The result should be a full, exact repeat of the entries, free of pictures.
******************************
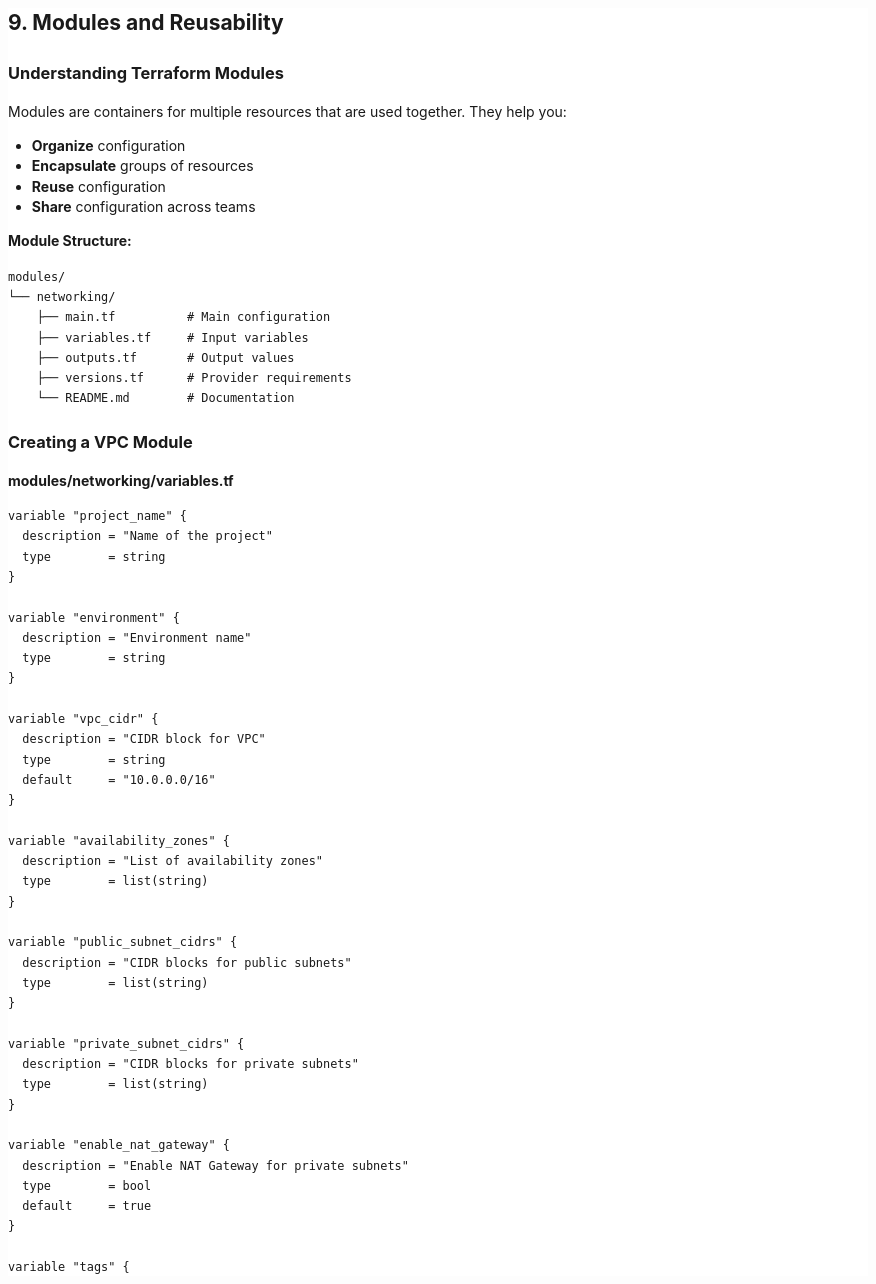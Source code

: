 
## **9. Modules and Reusability**

### **Understanding Terraform Modules**

Modules are containers for multiple resources that are used together. They help you:
- **Organize** configuration
- **Encapsulate** groups of resources
- **Reuse** configuration
- **Share** configuration across teams

**Module Structure:**
```
modules/
└── networking/
    ├── main.tf          # Main configuration
    ├── variables.tf     # Input variables
    ├── outputs.tf       # Output values
    ├── versions.tf      # Provider requirements
    └── README.md        # Documentation
```

### **Creating a VPC Module**

**modules/networking/variables.tf**
```hcl
variable "project_name" {
  description = "Name of the project"
  type        = string
}

variable "environment" {
  description = "Environment name"
  type        = string
}

variable "vpc_cidr" {
  description = "CIDR block for VPC"
  type        = string
  default     = "10.0.0.0/16"
}

variable "availability_zones" {
  description = "List of availability zones"
  type        = list(string)
}

variable "public_subnet_cidrs" {
  description = "CIDR blocks for public subnets"
  type        = list(string)
}

variable "private_subnet_cidrs" {
  description = "CIDR blocks for private subnets"
  type        = list(string)
}

variable "enable_nat_gateway" {
  description = "Enable NAT Gateway for private subnets"
  type        = bool
  default     = true
}

variable "tags" {
```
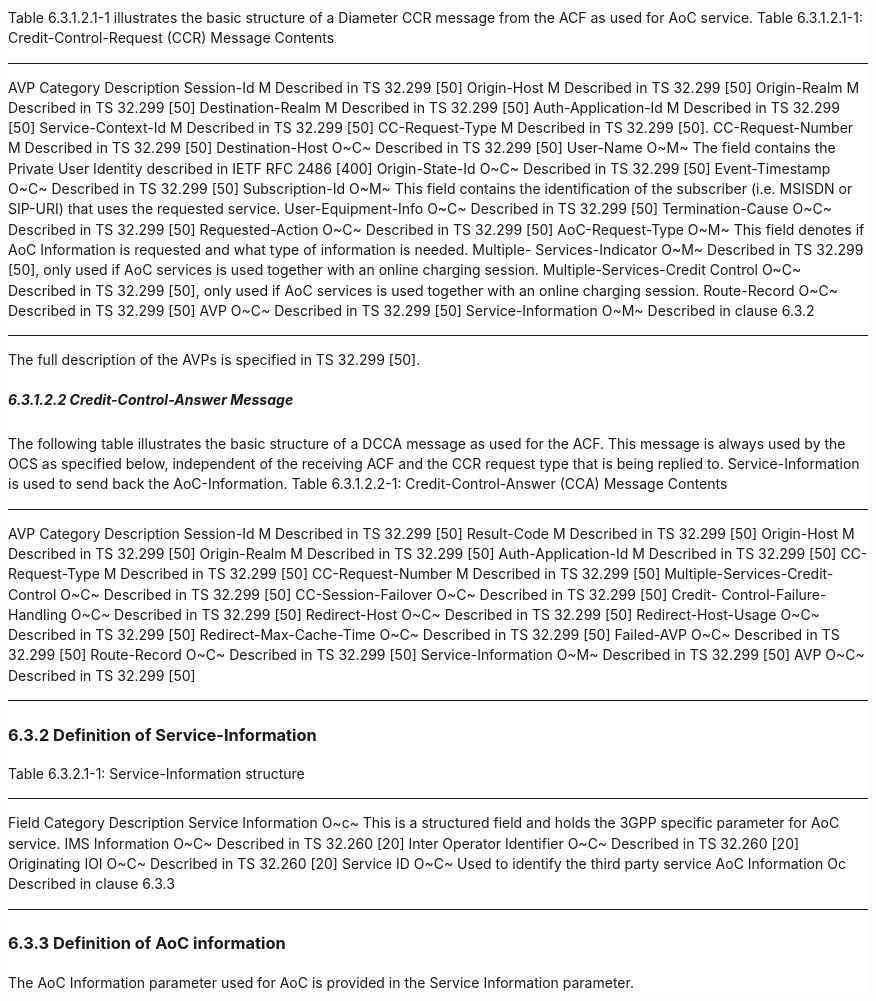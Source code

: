 Table 6.3.1.2.1-1 illustrates the basic structure of a Diameter CCR message
from the ACF as used for AoC service.
Table 6.3.1.2.1-1: Credit-Control-Request (CCR) Message Contents
* * *
AVP Category Description Session-Id M Described in TS 32.299 [50] Origin-Host
M Described in TS 32.299 [50] Origin-Realm M Described in TS 32.299 [50]
Destination-Realm M Described in TS 32.299 [50] Auth-Application-Id M
Described in TS 32.299 [50] Service-Context-Id M Described in TS 32.299 [50]
CC-Request-Type M Described in TS 32.299 [50]. CC-Request-Number M Described
in TS 32.299 [50] Destination-Host O~C~ Described in TS 32.299 [50] User-Name
O~M~ The field contains the Private User Identity described in IETF RFC 2486
[400] Origin-State-Id O~C~ Described in TS 32.299 [50] Event-Timestamp O~C~
Described in TS 32.299 [50] Subscription-Id O~M~ This field contains the
identification of the subscriber (i.e. MSISDN or SIP-URI) that uses the
requested service. User-Equipment-Info O~C~ Described in TS 32.299 [50]
Termination-Cause O~C~ Described in TS 32.299 [50] Requested-Action O~C~
Described in TS 32.299 [50] AoC-Request-Type O~M~ This field denotes if AoC
Information is requested and what type of information is needed. Multiple-
Services-Indicator O~M~ Described in TS 32.299 [50], only used if AoC services
is used together with an online charging session. Multiple-Services-Credit
Control O~C~ Described in TS 32.299 [50], only used if AoC services is used
together with an online charging session. Route-Record O~C~ Described in TS
32.299 [50] AVP O~C~ Described in TS 32.299 [50] Service-Information O~M~
Described in clause 6.3.2
* * *
The full description of the AVPs is specified in TS 32.299 [50].
##### 6.3.1.2.2 Credit-Control-Answer Message
The following table illustrates the basic structure of a DCCA message as used
for the ACF. This message is always used by the OCS as specified below,
independent of the receiving ACF and the CCR request type that is being
replied to. Service-Information is used to send back the AoC-Information.
Table 6.3.1.2.2-1: Credit-Control-Answer (CCA) Message Contents
* * *
AVP Category Description Session-Id M Described in TS 32.299 [50] Result-Code
M Described in TS 32.299 [50] Origin-Host M Described in TS 32.299 [50]
Origin-Realm M Described in TS 32.299 [50] Auth-Application-Id M Described in
TS 32.299 [50] CC-Request-Type M Described in TS 32.299 [50] CC-Request-Number
M Described in TS 32.299 [50] Multiple-Services-Credit-Control O~C~ Described
in TS 32.299 [50] CC-Session-Failover O~C~ Described in TS 32.299 [50] Credit-
Control-Failure-Handling O~C~ Described in TS 32.299 [50] Redirect-Host O~C~
Described in TS 32.299 [50] Redirect-Host-Usage O~C~ Described in TS 32.299
[50] Redirect-Max-Cache-Time O~C~ Described in TS 32.299 [50] Failed-AVP O~C~
Described in TS 32.299 [50] Route-Record O~C~ Described in TS 32.299 [50]
Service-Information O~M~ Described in TS 32.299 [50] AVP O~C~ Described in TS
32.299 [50]
* * *
###
### 6.3.2 Definition of Service-Information
Table 6.3.2.1-1: Service-Information structure
* * *
Field Category Description Service Information O~c~ This is a structured field
and holds the 3GPP specific parameter for AoC service. IMS Information O~C~
Described in TS 32.260 [20] Inter Operator Identifier O~C~ Described in TS
32.260 [20] Originating IOI O~C~ Described in TS 32.260 [20] Service ID O~C~
Used to identify the third party service AoC Information Oc Described in
clause 6.3.3
* * *
### 6.3.3 Definition of AoC information
The AoC Information parameter used for AoC is provided in the Service
Information parameter.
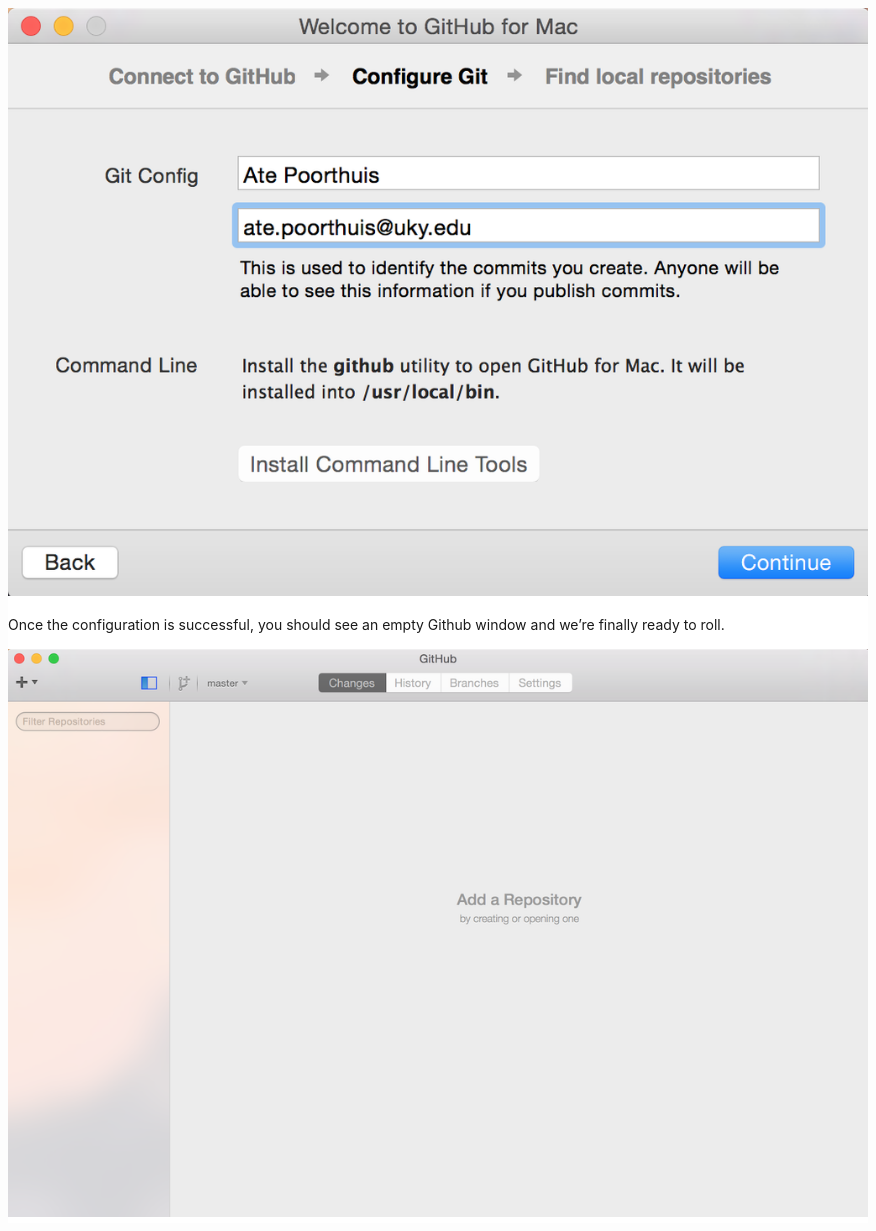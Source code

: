 ![](assets/Screen%20Shot%202015-01-19%20at%2012.22.40%20PM.png)

Once the configuration is successful, you should see an empty Github window and we’re finally ready to roll.

![](assets/Screen%20Shot%202015-01-19%20at%2012.22.54%20PM.png)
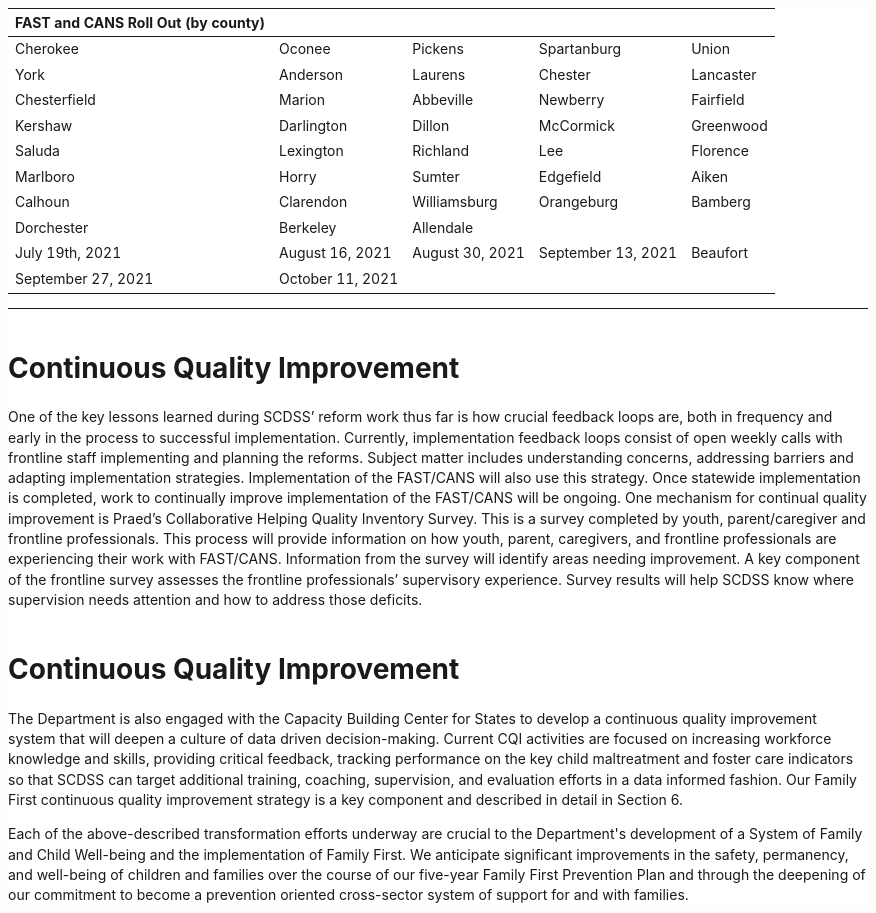 | FAST and CANS Roll Out (by county) |                  |                 |                    |           |
| ---------------------------------- | ---------------- | --------------- | ------------------ | --------- |
| Cherokee                           | Oconee           | Pickens         | Spartanburg        | Union     |
| York                               | Anderson         | Laurens         | Chester            | Lancaster |
| Chesterfield                       | Marion           | Abbeville       | Newberry           | Fairfield |
| Kershaw                            | Darlington       | Dillon          | McCormick          | Greenwood |
| Saluda                             | Lexington        | Richland        | Lee                | Florence  |
| Marlboro                           | Horry            | Sumter          | Edgefield          | Aiken     |
| Calhoun                            | Clarendon        | Williamsburg    | Orangeburg         | Bamberg   |
| Dorchester                         | Berkeley         | Allendale       |                    |           |
| July 19th, 2021                    | August 16, 2021  | August 30, 2021 | September 13, 2021 | Beaufort  |
| September 27, 2021                 | October 11, 2021 |                 |                    |           |



---


# Continuous Quality Improvement

One of the key lessons learned during SCDSS’ reform work thus far is how crucial feedback loops are, both in frequency and early in the process to successful implementation. Currently, implementation feedback loops consist of open weekly calls with frontline staff implementing and planning the reforms. Subject matter includes understanding concerns, addressing barriers and adapting implementation strategies. Implementation of the FAST/CANS will also use this strategy. Once statewide implementation is completed, work to continually improve implementation of the FAST/CANS will be ongoing. One mechanism for continual quality improvement is Praed’s Collaborative Helping Quality Inventory Survey. This is a survey completed by youth, parent/caregiver and frontline professionals. This process will provide information on how youth, parent, caregivers, and frontline professionals are experiencing their work with FAST/CANS. Information from the survey will identify areas needing improvement. A key component of the frontline survey assesses the frontline professionals’ supervisory experience. Survey results will help SCDSS know where supervision needs attention and how to address those deficits.

# Continuous Quality Improvement

The Department is also engaged with the Capacity Building Center for States to develop a continuous quality improvement system that will deepen a culture of data driven decision-making. Current CQI activities are focused on increasing workforce knowledge and skills, providing critical feedback, tracking performance on the key child maltreatment and foster care indicators so that SCDSS can target additional training, coaching, supervision, and evaluation efforts in a data informed fashion. Our Family First continuous quality improvement strategy is a key component and described in detail in Section 6.

Each of the above-described transformation efforts underway are crucial to the Department's development of a System of Family and Child Well-being and the implementation of Family First. We anticipate significant improvements in the safety, permanency, and well-being of children and families over the course of our five-year Family First Prevention Plan and through the deepening of our commitment to become a prevention oriented cross-sector system of support for and with families.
******************************
:: PROBLEM SOLUTION ::
Source code

: 
## **9. Modules and Reusability**

### **Understanding Terraform Modules**

Modules are containers for multiple resources that are used together. They help you:
- **Organize** configuration
- **Encapsulate** groups of resources
- **Reuse** configuration
- **Share** configuration across teams

**Module Structure:**
```
modules/
└── networking/
    ├── main.tf          # Main configuration
    ├── variables.tf     # Input variables
    ├── outputs.tf       # Output values
    ├── versions.tf      # Provider requirements
    └── README.md        # Documentation
```

### **Creating a VPC Module**

**modules/networking/variables.tf**
```hcl
variable "project_name" {
  description = "Name of the project"
  type        = string
}

variable "environment" {
  description = "Environment name"
  type        = string
}

variable "vpc_cidr" {
  description = "CIDR block for VPC"
  type        = string
  default     = "10.0.0.0/16"
}

variable "availability_zones" {
  description = "List of availability zones"
  type        = list(string)
}

variable "public_subnet_cidrs" {
  description = "CIDR blocks for public subnets"
  type        = list(string)
}

variable "private_subnet_cidrs" {
  description = "CIDR blocks for private subnets"
  type        = list(string)
}

variable "enable_nat_gateway" {
  description = "Enable NAT Gateway for private subnets"
  type        = bool
  default     = true
}

variable "tags" {
```
Source code

: Table 6.3.1.2.1-1 illustrates the basic structure of a Diameter CCR message
from the ACF as used for AoC service.
Table 6.3.1.2.1-1: Credit-Control-Request (CCR) Message Contents
* * *
AVP Category Description Session-Id M Described in TS 32.299 [50] Origin-Host
M Described in TS 32.299 [50] Origin-Realm M Described in TS 32.299 [50]
Destination-Realm M Described in TS 32.299 [50] Auth-Application-Id M
Described in TS 32.299 [50] Service-Context-Id M Described in TS 32.299 [50]
CC-Request-Type M Described in TS 32.299 [50]. CC-Request-Number M Described
in TS 32.299 [50] Destination-Host O~C~ Described in TS 32.299 [50] User-Name
O~M~ The field contains the Private User Identity described in IETF RFC 2486
[400] Origin-State-Id O~C~ Described in TS 32.299 [50] Event-Timestamp O~C~
Described in TS 32.299 [50] Subscription-Id O~M~ This field contains the
identification of the subscriber (i.e. MSISDN or SIP-URI) that uses the
requested service. User-Equipment-Info O~C~ Described in TS 32.299 [50]
Termination-Cause O~C~ Described in TS 32.299 [50] Requested-Action O~C~
Described in TS 32.299 [50] AoC-Request-Type O~M~ This field denotes if AoC
Information is requested and what type of information is needed. Multiple-
Services-Indicator O~M~ Described in TS 32.299 [50], only used if AoC services
is used together with an online charging session. Multiple-Services-Credit
Control O~C~ Described in TS 32.299 [50], only used if AoC services is used
together with an online charging session. Route-Record O~C~ Described in TS
32.299 [50] AVP O~C~ Described in TS 32.299 [50] Service-Information O~M~
Described in clause 6.3.2
* * *
The full description of the AVPs is specified in TS 32.299 [50].
##### 6.3.1.2.2 Credit-Control-Answer Message
The following table illustrates the basic structure of a DCCA message as used
for the ACF. This message is always used by the OCS as specified below,
independent of the receiving ACF and the CCR request type that is being
replied to. Service-Information is used to send back the AoC-Information.
Table 6.3.1.2.2-1: Credit-Control-Answer (CCA) Message Contents
* * *
AVP Category Description Session-Id M Described in TS 32.299 [50] Result-Code
M Described in TS 32.299 [50] Origin-Host M Described in TS 32.299 [50]
Origin-Realm M Described in TS 32.299 [50] Auth-Application-Id M Described in
TS 32.299 [50] CC-Request-Type M Described in TS 32.299 [50] CC-Request-Number
M Described in TS 32.299 [50] Multiple-Services-Credit-Control O~C~ Described
in TS 32.299 [50] CC-Session-Failover O~C~ Described in TS 32.299 [50] Credit-
Control-Failure-Handling O~C~ Described in TS 32.299 [50] Redirect-Host O~C~
Described in TS 32.299 [50] Redirect-Host-Usage O~C~ Described in TS 32.299
[50] Redirect-Max-Cache-Time O~C~ Described in TS 32.299 [50] Failed-AVP O~C~
Described in TS 32.299 [50] Route-Record O~C~ Described in TS 32.299 [50]
Service-Information O~M~ Described in TS 32.299 [50] AVP O~C~ Described in TS
32.299 [50]
* * *
###
### 6.3.2 Definition of Service-Information
Table 6.3.2.1-1: Service-Information structure
* * *
Field Category Description Service Information O~c~ This is a structured field
and holds the 3GPP specific parameter for AoC service. IMS Information O~C~
Described in TS 32.260 [20] Inter Operator Identifier O~C~ Described in TS
32.260 [20] Originating IOI O~C~ Described in TS 32.260 [20] Service ID O~C~
Used to identify the third party service AoC Information Oc Described in
clause 6.3.3
* * *
### 6.3.3 Definition of AoC information
The AoC Information parameter used for AoC is provided in the Service
Information parameter.
Source code

: ![](assets/Screen%20Shot%202015-01-19%20at%2012.22.40%20PM.png)

Once the configuration is successful, you should see an empty Github window and we’re finally ready to roll.

![](assets/Screen%20Shot%202015-01-19%20at%2012.22.54%20PM.png)
 | FAST and CANS Roll Out (by county) |                  |                 |                    |           |
| ---------------------------------- | ---------------- | --------------- | ------------------ | --------- |
| Cherokee                           | Oconee           | Pickens         | Spartanburg        | Union     |
| York                               | Anderson         | Laurens         | Chester            | Lancaster |
| Chesterfield                       | Marion           | Abbeville       | Newberry           | Fairfield |
| Kershaw                            | Darlington       | Dillon          | McCormick          | Greenwood |
| Saluda                             | Lexington        | Richland        | Lee                | Florence  |
| Marlboro                           | Horry            | Sumter          | Edgefield          | Aiken     |
| Calhoun                            | Clarendon        | Williamsburg    | Orangeburg         | Bamberg   |
| Dorchester                         | Berkeley         | Allendale       |                    |           |
| July 19th, 2021                    | August 16, 2021  | August 30, 2021 | September 13, 2021 | Beaufort  |
| September 27, 2021                 | October 11, 2021 |                 |                    |           |



---


# Continuous Quality Improvement

One of the key lessons learned during SCDSS’ reform work thus far is how crucial feedback loops are, both in frequency and early in the process to successful implementation. Currently, implementation feedback loops consist of open weekly calls with frontline staff implementing and planning the reforms. Subject matter includes understanding concerns, addressing barriers and adapting implementation strategies. Implementation of the FAST/CANS will also use this strategy. Once statewide implementation is completed, work to continually improve implementation of the FAST/CANS will be ongoing. One mechanism for continual quality improvement is Praed’s Collaborative Helping Quality Inventory Survey. This is a survey completed by youth, parent/caregiver and frontline professionals. This process will provide information on how youth, parent, caregivers, and frontline professionals are experiencing their work with FAST/CANS. Information from the survey will identify areas needing improvement. A key component of the frontline survey assesses the frontline professionals’ supervisory experience. Survey results will help SCDSS know where supervision needs attention and how to address those deficits.

# Continuous Quality Improvement

The Department is also engaged with the Capacity Building Center for States to develop a continuous quality improvement system that will deepen a culture of data driven decision-making. Current CQI activities are focused on increasing workforce knowledge and skills, providing critical feedback, tracking performance on the key child maltreatment and foster care indicators so that SCDSS can target additional training, coaching, supervision, and evaluation efforts in a data informed fashion. Our Family First continuous quality improvement strategy is a key component and described in detail in Section 6.

Each of the above-described transformation efforts underway are crucial to the Department's development of a System of Family and Child Well-being and the implementation of Family First. We anticipate significant improvements in the safety, permanency, and well-being of children and families over the course of our five-year Family First Prevention Plan and through the deepening of our commitment to become a prevention oriented cross-sector system of support for and with families.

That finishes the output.